When I am told that we need to look at the big picture, I get ready to duck. Invariably the real meaning of such a broadminded and democratic suggestion is that someone is seeking their own interest and working against mine. What the suggestion implies, as well, is that if I do not go along with their ideas, I am being crabby and small-minded. After all, the general good is involved. Though when I think a little longer, I realize it is merely good for another, and there is nothing general about it.

I had a conversation some days ago with City Councilmember Cathy Murillo that went in these circles. This was following the overflow attendance of the February 23 City Council meeting in which the Bicycle Master Plan was discussed.

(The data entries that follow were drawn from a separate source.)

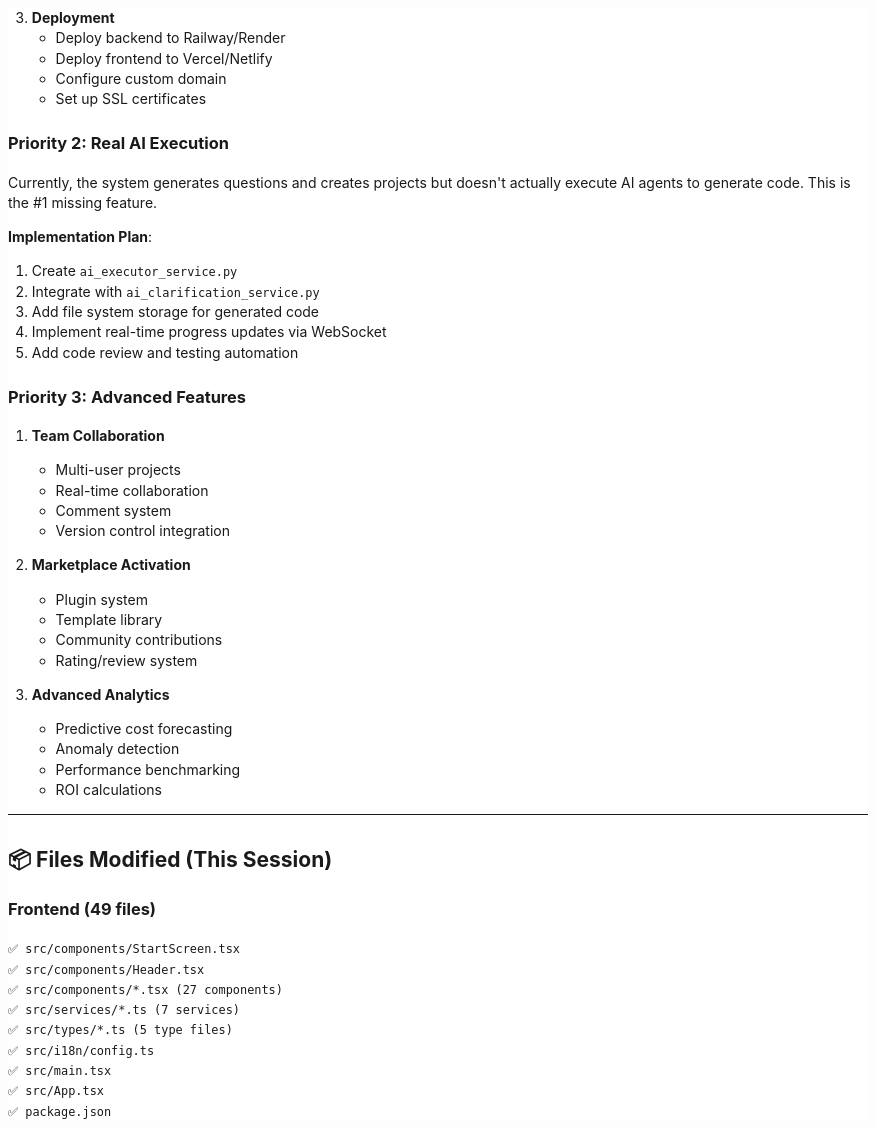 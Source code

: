 3. **Deployment**
   - Deploy backend to Railway/Render
   - Deploy frontend to Vercel/Netlify
   - Configure custom domain
   - Set up SSL certificates

### Priority 2: Real AI Execution
Currently, the system generates questions and creates projects but doesn't actually execute AI agents to generate code. This is the #1 missing feature.

**Implementation Plan**:
1. Create `ai_executor_service.py`
2. Integrate with `ai_clarification_service.py`
3. Add file system storage for generated code
4. Implement real-time progress updates via WebSocket
5. Add code review and testing automation

### Priority 3: Advanced Features
1. **Team Collaboration**
   - Multi-user projects
   - Real-time collaboration
   - Comment system
   - Version control integration

2. **Marketplace Activation**
   - Plugin system
   - Template library
   - Community contributions
   - Rating/review system

3. **Advanced Analytics**
   - Predictive cost forecasting
   - Anomaly detection
   - Performance benchmarking
   - ROI calculations

---

## 📦 Files Modified (This Session)

### Frontend (49 files)
```
✅ src/components/StartScreen.tsx
✅ src/components/Header.tsx
✅ src/components/*.tsx (27 components)
✅ src/services/*.ts (7 services)
✅ src/types/*.ts (5 type files)
✅ src/i18n/config.ts
✅ src/main.tsx
✅ src/App.tsx
✅ package.json
```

The most contentious aspect of the plan is the proposed elimination of something over 80 parking spaces on Micheltorena Street from the freeway bridge to State Street to create a kind of bicycle thoroughfare. The City Council later approved most of the plan except for the Micheltorena bike path. But this plan has not gone away and will continue to have advocates.

Residents and business owners along Micheltorena Street have been quick to organize and formed the largest group at the meeting. They painted a horrifying picture of the disastrous impact this would have on the people who live and work along that street. Their case was so compelling and convincing; it’s hard to imagine anyone not being persuaded by the justice of their cause.

One of the glaring flaws in this proposal, the conspicuous missing piece in all of this, is a study, or some speculation, from city planners on the consequences for neighborhood parking. I spoke to this issue and explained that the neighborhood is always near full capacity. Tolerances are so small that street work that eliminates parking for half a block sends a kind of saturation shock through the surrounding blocks. If the parking elimination was a small thing, just a matter of walking a little farther some of the time, no one would care. But residents in this area spend so much of their time already struggling with parking, it is inconceivable that the city could approve a plan that would make it worse. Quite literally impossible.

Parking vacancy rates, I think, are somewhat greater above Micheltorena Street than below. That area will get hit first and maybe hardest. Still, the entire area, at least from Anapamu Street to Valerio Street will be insupportably affected. There would probably be a demand for more permit-parking-only blocks for residents. If this happens, downtown workers, shoppers, visitors, etc., might be significantly discouraged from parking downtown at all. The good or bad of this is highly debatable. And the permit sticker blocks won’t help anyone at night, when it will be parking hell.

The Micheltorena Street bikeway was supported by a number of clean-living, right-thinking people who are against obesity. That was emphasized. They also let us know that street parking is not guaranteed by the Constitution and chanted the slogan “Streets are for driving, not for parking.” The class bias of all this was not just glaring; it was shocking. These off-street-parking aristocrats let everyone know that street parking is for vagrants and the Great Unwashed.

The measure was also supported, unfortunately, by speakers from the Sierra Club and the Community Environmental Council. This is an issue in which they might have wisely remained neutral. Environmental groups, locally and nationally, always struggle with the difficulty of not appearing to advance ideas that make the lives of working people or the poor more difficult. Eliminating parking on Micheltorena Street does exactly that. The Downtown Westside is a very working-class neighborhood and parking reduction puts greater stress on the lives of people in the neighborhood.

The City Council is wedded to an abstraction and can’t see beyond it. A bike plan is all virtue and goodness and nothing else matters. They are champions of something that is good in theory — until the practical application and its consequences are considered. Then it becomes a terrible idea: a threat to livelihoods and the worsening of an already bad situation.

What’s the big picture? The City Council should be trying to protect and enhance the lives of working people in this community. Not trying to make things worse. That is the biggest picture.

If the Downtown Westside takes a hit on this (if the plan doesn’t founder in the meantime), then look out, they’ll hit back. The city is in the process of phasing-in district representation on the City Council. The critics of the plan said this might balkanize Santa Barbara, creating a collection of hostile areas within the city. The districting process isn’t even complete, and the worst fear is already coming true. The Downtown Westside is District 6, and it does not yet have a council member. The perception, quite understandably, is that the Micheltorena Street plan is being forced on them from the outside and over their protests. And it is a plan that advances the interests of the Westside, District 3, not caring about the consequences for the people across the freeway.

There will be an election for the Downtown Westside seat next year, and the angriest candidate will win. District 6 will send an individual to the City Council waving a club — and look out when they show up! There will be purpose vengeance in their program. Stop implementation of the Micheltorena Street plan, wipe out street sweeping, attack their enemies … and what else?

The paradoxical good aspect to all this is that the Downtown Westside, District 6, has been given the opportunity to get to know itself. The Micheltorena Street organization should make an effort to expand its base of support, create forums, facilitate conversation within the neighborhood, so that the whole area can discuss those issues that are most important. And plan for the future.